**Records for processing**
· · · · ·
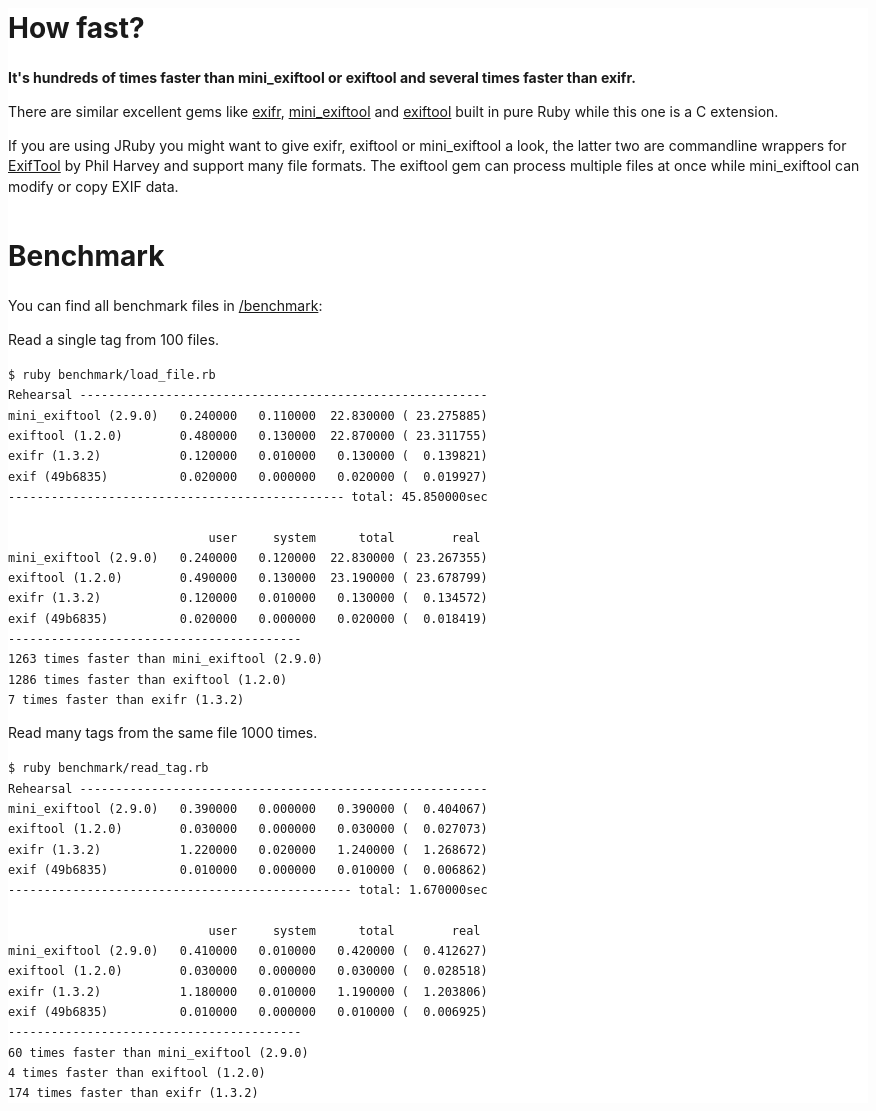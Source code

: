 # How fast?

**It's hundreds of times faster than mini_exiftool or exiftool and several times faster than exifr.**

There are similar excellent gems like [exifr](https://github.com/remvee/exifr), [mini_exiftool](https://github.com/janfri/mini_exiftool) and [exiftool](https://github.com/mceachen/exiftool.rb) built in pure Ruby while this one is a C extension.

If you are using JRuby you might want to give exifr, exiftool or mini_exiftool a look, the latter two are commandline wrappers for [ExifTool](http://www.sno.phy.queensu.ca/~phil/exiftool/) by Phil Harvey and support many file formats. The exiftool gem can process multiple files at once while mini_exiftool can modify or copy EXIF data.

# Benchmark

You can find all benchmark files in [/benchmark](benchmark):

Read a single tag from 100 files.
```
$ ruby benchmark/load_file.rb
Rehearsal ---------------------------------------------------------
mini_exiftool (2.9.0)   0.240000   0.110000  22.830000 ( 23.275885)
exiftool (1.2.0)        0.480000   0.130000  22.870000 ( 23.311755)
exifr (1.3.2)           0.120000   0.010000   0.130000 (  0.139821)
exif (49b6835)          0.020000   0.000000   0.020000 (  0.019927)
----------------------------------------------- total: 45.850000sec

                            user     system      total        real
mini_exiftool (2.9.0)   0.240000   0.120000  22.830000 ( 23.267355)
exiftool (1.2.0)        0.490000   0.130000  23.190000 ( 23.678799)
exifr (1.3.2)           0.120000   0.010000   0.130000 (  0.134572)
exif (49b6835)          0.020000   0.000000   0.020000 (  0.018419)
-----------------------------------------
1263 times faster than mini_exiftool (2.9.0)
1286 times faster than exiftool (1.2.0)
7 times faster than exifr (1.3.2)
```

Read many tags from the same file 1000 times.
```
$ ruby benchmark/read_tag.rb
Rehearsal ---------------------------------------------------------
mini_exiftool (2.9.0)   0.390000   0.000000   0.390000 (  0.404067)
exiftool (1.2.0)        0.030000   0.000000   0.030000 (  0.027073)
exifr (1.3.2)           1.220000   0.020000   1.240000 (  1.268672)
exif (49b6835)          0.010000   0.000000   0.010000 (  0.006862)
------------------------------------------------ total: 1.670000sec

                            user     system      total        real
mini_exiftool (2.9.0)   0.410000   0.010000   0.420000 (  0.412627)
exiftool (1.2.0)        0.030000   0.000000   0.030000 (  0.028518)
exifr (1.3.2)           1.180000   0.010000   1.190000 (  1.203806)
exif (49b6835)          0.010000   0.000000   0.010000 (  0.006925)
-----------------------------------------
60 times faster than mini_exiftool (2.9.0)
4 times faster than exiftool (1.2.0)
174 times faster than exifr (1.3.2)
```
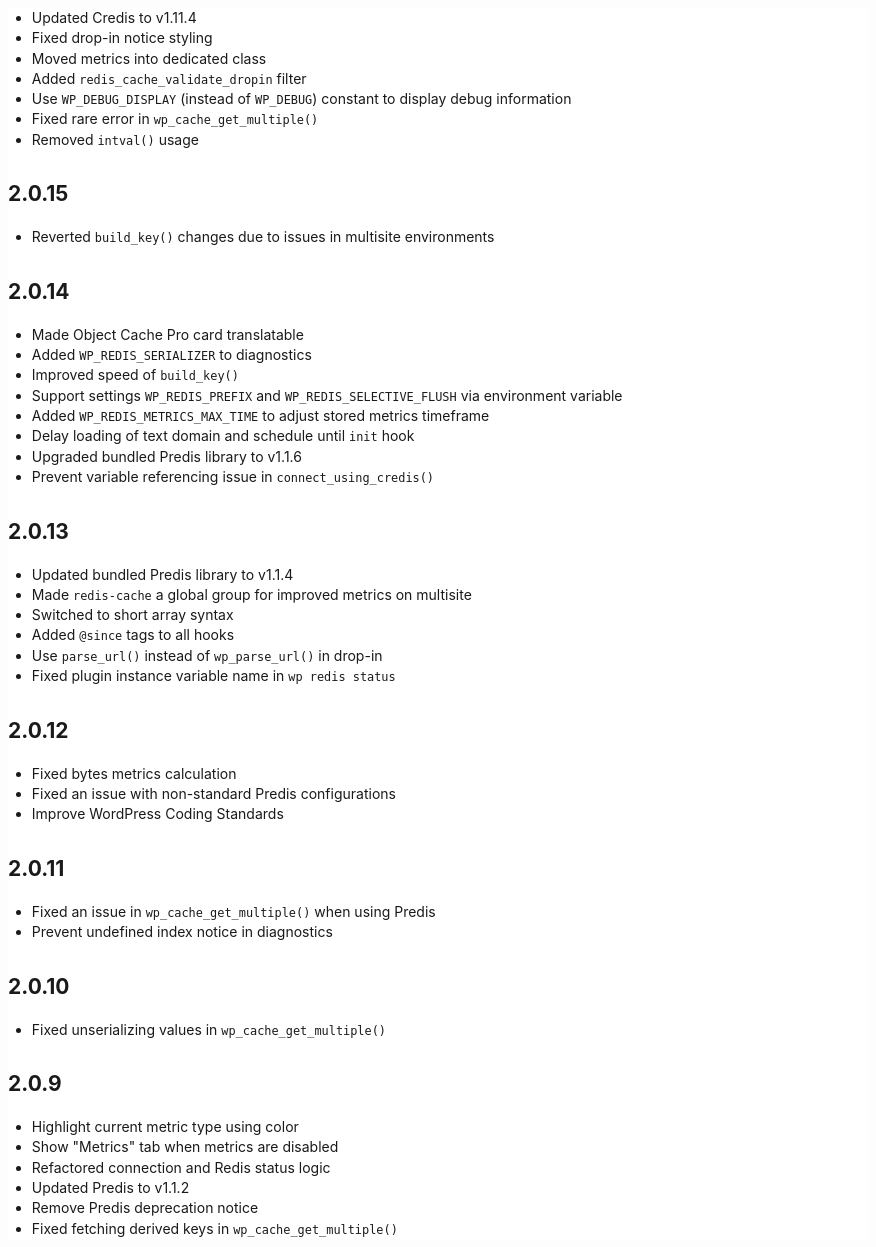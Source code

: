 - Updated Credis to v1.11.4
- Fixed drop-in notice styling
- Moved metrics into dedicated class
- Added `redis_cache_validate_dropin` filter
- Use `WP_DEBUG_DISPLAY` (instead of `WP_DEBUG`) constant to display debug information
- Fixed rare error in `wp_cache_get_multiple()`
- Removed `intval()` usage

## 2.0.15

- Reverted `build_key()` changes due to issues in multisite environments

## 2.0.14

- Made Object Cache Pro card translatable
- Added `WP_REDIS_SERIALIZER` to diagnostics
- Improved speed of `build_key()`
- Support settings `WP_REDIS_PREFIX` and `WP_REDIS_SELECTIVE_FLUSH` via environment variable
- Added `WP_REDIS_METRICS_MAX_TIME` to adjust stored metrics timeframe
- Delay loading of text domain and schedule until `init` hook
- Upgraded bundled Predis library to v1.1.6
- Prevent variable referencing issue in `connect_using_credis()`

## 2.0.13

- Updated bundled Predis library to v1.1.4
- Made `redis-cache` a global group for improved metrics on multisite
- Switched to short array syntax
- Added `@since` tags to all hooks
- Use `parse_url()` instead of `wp_parse_url()` in drop-in
- Fixed plugin instance variable name in `wp redis status`

## 2.0.12

- Fixed bytes metrics calculation
- Fixed an issue with non-standard Predis configurations
- Improve WordPress Coding Standards

## 2.0.11

- Fixed an issue in `wp_cache_get_multiple()` when using Predis
- Prevent undefined index notice in diagnostics

## 2.0.10

- Fixed unserializing values in `wp_cache_get_multiple()`

## 2.0.9

- Highlight current metric type using color
- Show "Metrics" tab when metrics are disabled
- Refactored connection and Redis status logic
- Updated Predis to v1.1.2
- Remove Predis deprecation notice
- Fixed fetching derived keys in `wp_cache_get_multiple()`

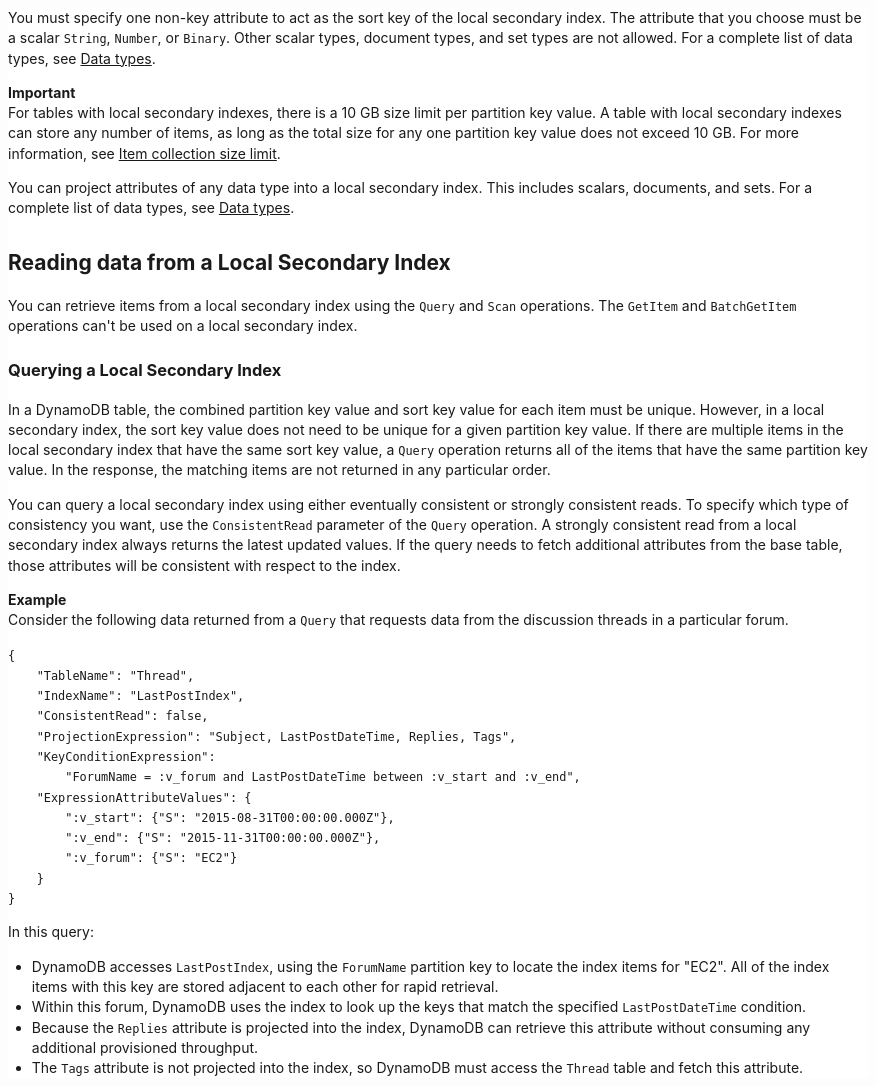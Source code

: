You must specify one non\-key attribute to act as the sort key of the local secondary index\. The attribute that you choose must be a scalar `String`, `Number`, or `Binary`\. Other scalar types, document types, and set types are not allowed\. For a complete list of data types, see [Data types](HowItWorks.NamingRulesDataTypes.md#HowItWorks.DataTypes)\.

**Important**  
For tables with local secondary indexes, there is a 10 GB size limit per partition key value\. A table with local secondary indexes can store any number of items, as long as the total size for any one partition key value does not exceed 10 GB\. For more information, see [Item collection size limit](#LSI.ItemCollections.SizeLimit)\.

You can project attributes of any data type into a local secondary index\. This includes scalars, documents, and sets\. For a complete list of data types, see [Data types](HowItWorks.NamingRulesDataTypes.md#HowItWorks.DataTypes)\.

## Reading data from a Local Secondary Index<a name="LSI.Reading"></a>

You can retrieve items from a local secondary index using the `Query` and `Scan` operations\. The `GetItem` and `BatchGetItem` operations can't be used on a local secondary index\.

### Querying a Local Secondary Index<a name="LSI.Querying"></a>

In a DynamoDB table, the combined partition key value and sort key value for each item must be unique\. However, in a local secondary index, the sort key value does not need to be unique for a given partition key value\. If there are multiple items in the local secondary index that have the same sort key value, a `Query` operation returns all of the items that have the same partition key value\. In the response, the matching items are not returned in any particular order\.

You can query a local secondary index using either eventually consistent or strongly consistent reads\. To specify which type of consistency you want, use the `ConsistentRead` parameter of the `Query` operation\. A strongly consistent read from a local secondary index always returns the latest updated values\. If the query needs to fetch additional attributes from the base table, those attributes will be consistent with respect to the index\.

**Example**  
Consider the following data returned from a `Query` that requests data from the discussion threads in a particular forum\.  

```
{
    "TableName": "Thread",
    "IndexName": "LastPostIndex",
    "ConsistentRead": false,
    "ProjectionExpression": "Subject, LastPostDateTime, Replies, Tags",
    "KeyConditionExpression": 
        "ForumName = :v_forum and LastPostDateTime between :v_start and :v_end",
    "ExpressionAttributeValues": {
        ":v_start": {"S": "2015-08-31T00:00:00.000Z"},
        ":v_end": {"S": "2015-11-31T00:00:00.000Z"},
        ":v_forum": {"S": "EC2"}
    }
}
```
In this query:  
+ DynamoDB accesses `LastPostIndex`, using the `ForumName` partition key to locate the index items for "EC2"\. All of the index items with this key are stored adjacent to each other for rapid retrieval\.
+ Within this forum, DynamoDB uses the index to look up the keys that match the specified `LastPostDateTime` condition\.
+ Because the `Replies` attribute is projected into the index, DynamoDB can retrieve this attribute without consuming any additional provisioned throughput\.
+ The `Tags` attribute is not projected into the index, so DynamoDB must access the `Thread` table and fetch this attribute\.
· · · · ·
**Instructions for the task**
Produce a verbatim copy of the lines from the one holding "additional provisioned throughput\." to the final line of the data, and nothing more.

**Answer box**
+ Because the `Replies` attribute is projected into the index, DynamoDB can retrieve this attribute without consuming any additional provisioned throughput\.
+ The `Tags` attribute is not projected into the index, so DynamoDB must access the `Thread` table and fetch this attribute\.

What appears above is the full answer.